_Problem to solve_: Tally the lines below that hold the string "lattice", and report the tally by itself.

_Record excerpts_:

┄┄┄┄┄┄┄┄┄┄

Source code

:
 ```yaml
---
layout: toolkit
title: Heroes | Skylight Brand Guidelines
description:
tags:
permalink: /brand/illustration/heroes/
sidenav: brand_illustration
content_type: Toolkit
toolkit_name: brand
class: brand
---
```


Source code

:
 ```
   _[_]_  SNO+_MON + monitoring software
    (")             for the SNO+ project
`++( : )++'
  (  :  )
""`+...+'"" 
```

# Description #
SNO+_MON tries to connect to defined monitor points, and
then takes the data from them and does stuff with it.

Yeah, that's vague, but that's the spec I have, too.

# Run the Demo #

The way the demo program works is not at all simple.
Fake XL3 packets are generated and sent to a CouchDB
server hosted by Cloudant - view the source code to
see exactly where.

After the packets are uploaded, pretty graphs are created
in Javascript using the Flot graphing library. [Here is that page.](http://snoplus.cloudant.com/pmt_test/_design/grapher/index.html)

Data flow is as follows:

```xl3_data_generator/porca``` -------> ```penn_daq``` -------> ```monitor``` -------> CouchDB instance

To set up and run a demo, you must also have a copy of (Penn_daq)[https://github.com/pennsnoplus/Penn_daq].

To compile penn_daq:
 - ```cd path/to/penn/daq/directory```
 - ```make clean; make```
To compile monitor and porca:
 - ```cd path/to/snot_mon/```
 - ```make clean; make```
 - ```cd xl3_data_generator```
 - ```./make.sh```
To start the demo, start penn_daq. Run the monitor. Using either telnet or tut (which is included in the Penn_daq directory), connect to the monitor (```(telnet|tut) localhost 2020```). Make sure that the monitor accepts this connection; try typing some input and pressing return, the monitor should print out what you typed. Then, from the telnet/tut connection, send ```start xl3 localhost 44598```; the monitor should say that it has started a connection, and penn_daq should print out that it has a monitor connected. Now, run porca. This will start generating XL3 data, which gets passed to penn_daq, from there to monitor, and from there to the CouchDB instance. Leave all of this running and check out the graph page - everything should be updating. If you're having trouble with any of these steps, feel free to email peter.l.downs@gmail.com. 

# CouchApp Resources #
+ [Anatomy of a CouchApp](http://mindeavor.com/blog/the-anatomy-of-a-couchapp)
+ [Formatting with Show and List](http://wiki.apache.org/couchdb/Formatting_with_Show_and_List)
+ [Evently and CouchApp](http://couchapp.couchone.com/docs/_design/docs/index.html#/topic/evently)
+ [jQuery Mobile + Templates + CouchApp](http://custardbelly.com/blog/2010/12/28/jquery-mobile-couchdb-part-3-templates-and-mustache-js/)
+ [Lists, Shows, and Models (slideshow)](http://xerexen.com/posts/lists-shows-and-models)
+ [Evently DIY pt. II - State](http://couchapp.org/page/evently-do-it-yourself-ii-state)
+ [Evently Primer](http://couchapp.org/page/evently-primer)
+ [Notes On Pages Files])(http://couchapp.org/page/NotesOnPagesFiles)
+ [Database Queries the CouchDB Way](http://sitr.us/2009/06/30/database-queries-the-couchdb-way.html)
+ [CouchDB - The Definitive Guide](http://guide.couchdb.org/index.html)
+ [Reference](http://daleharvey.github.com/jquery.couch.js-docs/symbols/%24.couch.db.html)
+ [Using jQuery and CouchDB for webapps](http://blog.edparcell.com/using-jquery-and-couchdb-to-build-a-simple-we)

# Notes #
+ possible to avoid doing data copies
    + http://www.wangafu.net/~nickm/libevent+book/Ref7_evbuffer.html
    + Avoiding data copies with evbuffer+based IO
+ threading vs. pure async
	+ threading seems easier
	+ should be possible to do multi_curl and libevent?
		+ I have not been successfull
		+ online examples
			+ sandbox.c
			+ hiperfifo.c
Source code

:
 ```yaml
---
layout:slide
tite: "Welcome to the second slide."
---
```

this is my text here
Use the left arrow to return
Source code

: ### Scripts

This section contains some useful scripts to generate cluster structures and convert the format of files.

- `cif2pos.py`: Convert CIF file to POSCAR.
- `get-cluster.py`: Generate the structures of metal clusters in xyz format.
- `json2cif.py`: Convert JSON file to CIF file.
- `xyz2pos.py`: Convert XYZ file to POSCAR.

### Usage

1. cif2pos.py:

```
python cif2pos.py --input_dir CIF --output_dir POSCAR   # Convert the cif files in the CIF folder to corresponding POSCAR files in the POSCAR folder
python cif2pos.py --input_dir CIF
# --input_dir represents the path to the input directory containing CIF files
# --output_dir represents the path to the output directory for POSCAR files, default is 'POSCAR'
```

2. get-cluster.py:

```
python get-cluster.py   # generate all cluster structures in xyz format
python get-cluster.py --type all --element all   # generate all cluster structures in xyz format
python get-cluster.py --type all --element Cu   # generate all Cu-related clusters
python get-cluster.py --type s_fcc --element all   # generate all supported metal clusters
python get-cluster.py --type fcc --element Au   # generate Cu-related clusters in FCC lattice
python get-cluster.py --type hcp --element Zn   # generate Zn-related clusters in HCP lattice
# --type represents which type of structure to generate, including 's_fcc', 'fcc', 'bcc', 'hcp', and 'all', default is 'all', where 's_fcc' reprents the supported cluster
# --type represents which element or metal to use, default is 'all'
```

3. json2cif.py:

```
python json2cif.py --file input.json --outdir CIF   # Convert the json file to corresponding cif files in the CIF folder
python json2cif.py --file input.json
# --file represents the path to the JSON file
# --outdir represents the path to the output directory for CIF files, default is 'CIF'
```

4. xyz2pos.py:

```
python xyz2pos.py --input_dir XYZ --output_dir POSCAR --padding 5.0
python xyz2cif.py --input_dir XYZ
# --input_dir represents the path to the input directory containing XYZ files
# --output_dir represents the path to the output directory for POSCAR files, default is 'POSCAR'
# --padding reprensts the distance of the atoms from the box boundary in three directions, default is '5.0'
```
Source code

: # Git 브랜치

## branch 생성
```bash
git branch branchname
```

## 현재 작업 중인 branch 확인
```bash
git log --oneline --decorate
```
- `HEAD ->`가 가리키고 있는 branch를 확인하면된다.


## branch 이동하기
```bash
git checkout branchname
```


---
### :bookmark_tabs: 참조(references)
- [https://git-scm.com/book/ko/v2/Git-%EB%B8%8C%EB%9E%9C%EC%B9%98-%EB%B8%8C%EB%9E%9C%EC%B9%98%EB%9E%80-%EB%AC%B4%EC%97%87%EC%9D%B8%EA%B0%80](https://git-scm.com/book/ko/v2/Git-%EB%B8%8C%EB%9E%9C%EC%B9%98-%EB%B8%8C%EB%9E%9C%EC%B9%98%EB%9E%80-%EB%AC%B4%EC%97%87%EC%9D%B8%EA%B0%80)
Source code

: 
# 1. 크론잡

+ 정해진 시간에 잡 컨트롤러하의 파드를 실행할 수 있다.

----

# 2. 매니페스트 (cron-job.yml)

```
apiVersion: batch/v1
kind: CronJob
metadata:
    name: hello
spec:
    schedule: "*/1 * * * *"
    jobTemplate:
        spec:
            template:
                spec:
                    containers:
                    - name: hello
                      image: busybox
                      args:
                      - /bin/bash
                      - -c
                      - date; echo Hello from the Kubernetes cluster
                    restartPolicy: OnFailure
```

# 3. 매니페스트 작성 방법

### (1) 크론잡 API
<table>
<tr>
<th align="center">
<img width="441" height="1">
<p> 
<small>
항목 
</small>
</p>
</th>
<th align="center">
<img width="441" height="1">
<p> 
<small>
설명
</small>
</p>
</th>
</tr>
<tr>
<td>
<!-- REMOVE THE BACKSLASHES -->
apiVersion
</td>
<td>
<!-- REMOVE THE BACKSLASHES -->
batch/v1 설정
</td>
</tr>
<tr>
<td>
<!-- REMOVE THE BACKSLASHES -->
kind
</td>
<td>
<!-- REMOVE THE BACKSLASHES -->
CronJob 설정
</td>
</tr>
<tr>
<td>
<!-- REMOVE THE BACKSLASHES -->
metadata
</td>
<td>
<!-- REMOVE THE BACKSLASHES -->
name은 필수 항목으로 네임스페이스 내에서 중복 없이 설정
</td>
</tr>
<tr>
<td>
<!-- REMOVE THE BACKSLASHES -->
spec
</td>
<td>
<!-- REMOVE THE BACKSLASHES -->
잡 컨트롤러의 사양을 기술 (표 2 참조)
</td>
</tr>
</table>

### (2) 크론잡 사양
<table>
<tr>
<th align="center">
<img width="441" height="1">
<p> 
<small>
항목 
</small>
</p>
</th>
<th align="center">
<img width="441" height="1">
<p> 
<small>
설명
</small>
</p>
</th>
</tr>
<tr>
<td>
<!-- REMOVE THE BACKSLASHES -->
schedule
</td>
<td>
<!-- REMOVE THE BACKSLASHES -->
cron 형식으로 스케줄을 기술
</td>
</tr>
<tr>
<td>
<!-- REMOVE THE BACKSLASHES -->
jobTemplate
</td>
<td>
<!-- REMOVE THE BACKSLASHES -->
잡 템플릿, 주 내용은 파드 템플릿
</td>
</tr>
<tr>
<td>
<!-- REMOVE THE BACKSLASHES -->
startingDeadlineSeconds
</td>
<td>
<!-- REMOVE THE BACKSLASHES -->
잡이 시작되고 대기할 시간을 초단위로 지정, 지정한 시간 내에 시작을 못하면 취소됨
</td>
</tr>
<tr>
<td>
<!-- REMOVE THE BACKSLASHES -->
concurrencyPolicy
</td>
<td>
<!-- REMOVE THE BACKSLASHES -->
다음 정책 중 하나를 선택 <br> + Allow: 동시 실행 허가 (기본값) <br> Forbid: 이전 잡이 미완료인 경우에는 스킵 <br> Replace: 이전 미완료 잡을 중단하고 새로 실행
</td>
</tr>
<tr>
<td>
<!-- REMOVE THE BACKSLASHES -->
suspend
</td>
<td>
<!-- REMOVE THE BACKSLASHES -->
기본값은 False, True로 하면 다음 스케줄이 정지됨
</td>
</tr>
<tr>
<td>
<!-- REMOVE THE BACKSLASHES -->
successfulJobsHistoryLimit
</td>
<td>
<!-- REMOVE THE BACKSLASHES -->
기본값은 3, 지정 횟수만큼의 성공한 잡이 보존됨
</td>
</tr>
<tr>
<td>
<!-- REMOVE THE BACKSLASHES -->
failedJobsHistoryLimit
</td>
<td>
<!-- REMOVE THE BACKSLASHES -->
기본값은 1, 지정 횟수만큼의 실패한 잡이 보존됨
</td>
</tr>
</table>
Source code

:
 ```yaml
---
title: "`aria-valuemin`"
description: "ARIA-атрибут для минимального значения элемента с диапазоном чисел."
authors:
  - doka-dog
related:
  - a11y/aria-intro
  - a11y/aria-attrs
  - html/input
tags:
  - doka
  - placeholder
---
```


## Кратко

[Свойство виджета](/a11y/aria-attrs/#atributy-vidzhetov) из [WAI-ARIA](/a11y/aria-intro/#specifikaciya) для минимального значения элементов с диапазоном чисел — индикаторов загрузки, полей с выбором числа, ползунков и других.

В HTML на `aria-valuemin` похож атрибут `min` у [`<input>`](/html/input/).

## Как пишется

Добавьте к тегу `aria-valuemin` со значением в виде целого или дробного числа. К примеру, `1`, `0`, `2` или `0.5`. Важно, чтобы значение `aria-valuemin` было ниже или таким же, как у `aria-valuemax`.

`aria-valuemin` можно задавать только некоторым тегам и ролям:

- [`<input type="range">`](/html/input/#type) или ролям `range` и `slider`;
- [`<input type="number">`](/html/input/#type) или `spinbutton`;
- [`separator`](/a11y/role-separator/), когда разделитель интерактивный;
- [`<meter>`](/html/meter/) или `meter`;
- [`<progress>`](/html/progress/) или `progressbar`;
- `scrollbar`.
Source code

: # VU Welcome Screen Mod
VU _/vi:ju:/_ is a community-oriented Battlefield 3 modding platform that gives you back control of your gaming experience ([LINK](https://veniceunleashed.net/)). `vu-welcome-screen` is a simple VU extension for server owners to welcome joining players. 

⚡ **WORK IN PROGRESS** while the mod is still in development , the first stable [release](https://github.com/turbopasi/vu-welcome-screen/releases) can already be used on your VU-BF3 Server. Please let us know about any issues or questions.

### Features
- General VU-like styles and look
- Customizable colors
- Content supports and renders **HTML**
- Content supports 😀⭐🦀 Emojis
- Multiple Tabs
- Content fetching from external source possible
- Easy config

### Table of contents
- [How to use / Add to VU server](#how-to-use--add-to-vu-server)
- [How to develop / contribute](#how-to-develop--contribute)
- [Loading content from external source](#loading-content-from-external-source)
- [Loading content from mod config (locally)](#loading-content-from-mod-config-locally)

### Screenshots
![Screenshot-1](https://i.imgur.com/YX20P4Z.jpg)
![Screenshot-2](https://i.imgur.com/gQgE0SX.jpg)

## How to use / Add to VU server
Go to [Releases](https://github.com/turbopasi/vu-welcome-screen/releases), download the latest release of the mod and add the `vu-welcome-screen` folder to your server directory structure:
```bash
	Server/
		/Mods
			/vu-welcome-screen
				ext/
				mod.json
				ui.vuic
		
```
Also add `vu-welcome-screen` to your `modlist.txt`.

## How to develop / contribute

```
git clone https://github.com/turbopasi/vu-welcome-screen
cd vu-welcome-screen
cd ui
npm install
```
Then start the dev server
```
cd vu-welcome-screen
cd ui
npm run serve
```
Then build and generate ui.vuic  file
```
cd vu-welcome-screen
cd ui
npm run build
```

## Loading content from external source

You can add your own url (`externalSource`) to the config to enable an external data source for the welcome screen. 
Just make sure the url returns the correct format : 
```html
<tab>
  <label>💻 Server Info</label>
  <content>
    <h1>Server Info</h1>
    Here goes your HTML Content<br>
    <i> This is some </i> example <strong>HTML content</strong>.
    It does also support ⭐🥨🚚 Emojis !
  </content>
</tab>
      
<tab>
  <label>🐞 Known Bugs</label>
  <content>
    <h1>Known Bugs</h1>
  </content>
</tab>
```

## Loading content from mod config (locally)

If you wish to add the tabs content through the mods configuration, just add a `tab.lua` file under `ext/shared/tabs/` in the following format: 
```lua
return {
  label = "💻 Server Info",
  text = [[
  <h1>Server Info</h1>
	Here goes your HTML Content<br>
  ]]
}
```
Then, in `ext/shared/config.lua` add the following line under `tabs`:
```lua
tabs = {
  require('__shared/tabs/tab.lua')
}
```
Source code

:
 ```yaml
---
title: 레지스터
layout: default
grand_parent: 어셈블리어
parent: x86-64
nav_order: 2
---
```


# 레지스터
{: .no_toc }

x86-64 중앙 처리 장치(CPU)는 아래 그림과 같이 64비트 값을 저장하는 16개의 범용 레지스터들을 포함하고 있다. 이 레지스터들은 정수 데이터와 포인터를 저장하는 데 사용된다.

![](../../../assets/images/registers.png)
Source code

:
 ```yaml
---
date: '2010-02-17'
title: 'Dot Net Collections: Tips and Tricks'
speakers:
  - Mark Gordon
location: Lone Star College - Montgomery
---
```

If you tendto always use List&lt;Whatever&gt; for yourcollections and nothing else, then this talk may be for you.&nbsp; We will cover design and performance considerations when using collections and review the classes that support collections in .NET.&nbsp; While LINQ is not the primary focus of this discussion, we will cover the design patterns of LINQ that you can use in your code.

┄┄┄┄┄┄┄┄┄┄

_Output_: 2